Task goal:
Only lines holding the word "problem" should be copied from the material.

Stored data:
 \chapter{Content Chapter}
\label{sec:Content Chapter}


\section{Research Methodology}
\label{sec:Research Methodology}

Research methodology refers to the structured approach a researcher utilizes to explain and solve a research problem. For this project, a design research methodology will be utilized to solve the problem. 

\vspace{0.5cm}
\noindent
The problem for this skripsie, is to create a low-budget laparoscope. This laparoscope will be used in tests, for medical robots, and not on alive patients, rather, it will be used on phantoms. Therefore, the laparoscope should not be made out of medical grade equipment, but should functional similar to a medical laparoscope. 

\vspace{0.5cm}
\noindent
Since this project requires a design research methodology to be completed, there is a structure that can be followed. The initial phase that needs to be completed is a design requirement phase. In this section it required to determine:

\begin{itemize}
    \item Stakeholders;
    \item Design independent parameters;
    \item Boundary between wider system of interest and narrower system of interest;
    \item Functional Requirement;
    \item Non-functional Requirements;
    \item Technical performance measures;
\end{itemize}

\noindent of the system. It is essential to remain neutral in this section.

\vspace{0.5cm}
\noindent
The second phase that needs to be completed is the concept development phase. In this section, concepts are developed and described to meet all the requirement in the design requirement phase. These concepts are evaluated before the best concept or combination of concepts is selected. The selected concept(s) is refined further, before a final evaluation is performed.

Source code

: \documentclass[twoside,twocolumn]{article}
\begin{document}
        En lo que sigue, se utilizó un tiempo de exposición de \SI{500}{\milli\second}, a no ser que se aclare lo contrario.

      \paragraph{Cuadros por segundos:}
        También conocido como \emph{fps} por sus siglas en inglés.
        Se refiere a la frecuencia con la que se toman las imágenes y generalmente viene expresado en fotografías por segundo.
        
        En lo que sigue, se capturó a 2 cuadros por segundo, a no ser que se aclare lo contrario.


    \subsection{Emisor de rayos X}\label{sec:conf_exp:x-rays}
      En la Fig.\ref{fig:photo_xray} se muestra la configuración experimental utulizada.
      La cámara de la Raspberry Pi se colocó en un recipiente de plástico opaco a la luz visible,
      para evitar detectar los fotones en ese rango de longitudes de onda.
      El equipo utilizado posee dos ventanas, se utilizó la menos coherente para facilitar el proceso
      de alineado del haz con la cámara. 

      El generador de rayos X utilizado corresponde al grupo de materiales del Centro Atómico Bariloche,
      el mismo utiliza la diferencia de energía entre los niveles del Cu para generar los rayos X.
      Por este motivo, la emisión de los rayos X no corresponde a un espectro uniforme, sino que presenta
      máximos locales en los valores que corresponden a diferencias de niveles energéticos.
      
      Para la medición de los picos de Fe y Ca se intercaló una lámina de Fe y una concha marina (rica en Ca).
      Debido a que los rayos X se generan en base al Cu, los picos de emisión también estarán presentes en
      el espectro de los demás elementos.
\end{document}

Exercise result:
Research methodology refers to the structured approach a researcher utilizes to explain and solve a research problem. For this project, a design research methodology will be utilized to solve the problem. 
The problem for this skripsie, is to create a low-budget laparoscope. This laparoscope will be used in tests, for medical robots, and not on alive patients, rather, it will be used on phantoms. Therefore, the laparoscope should not be made out of medical grade equipment, but should functional similar to a medical laparoscope. 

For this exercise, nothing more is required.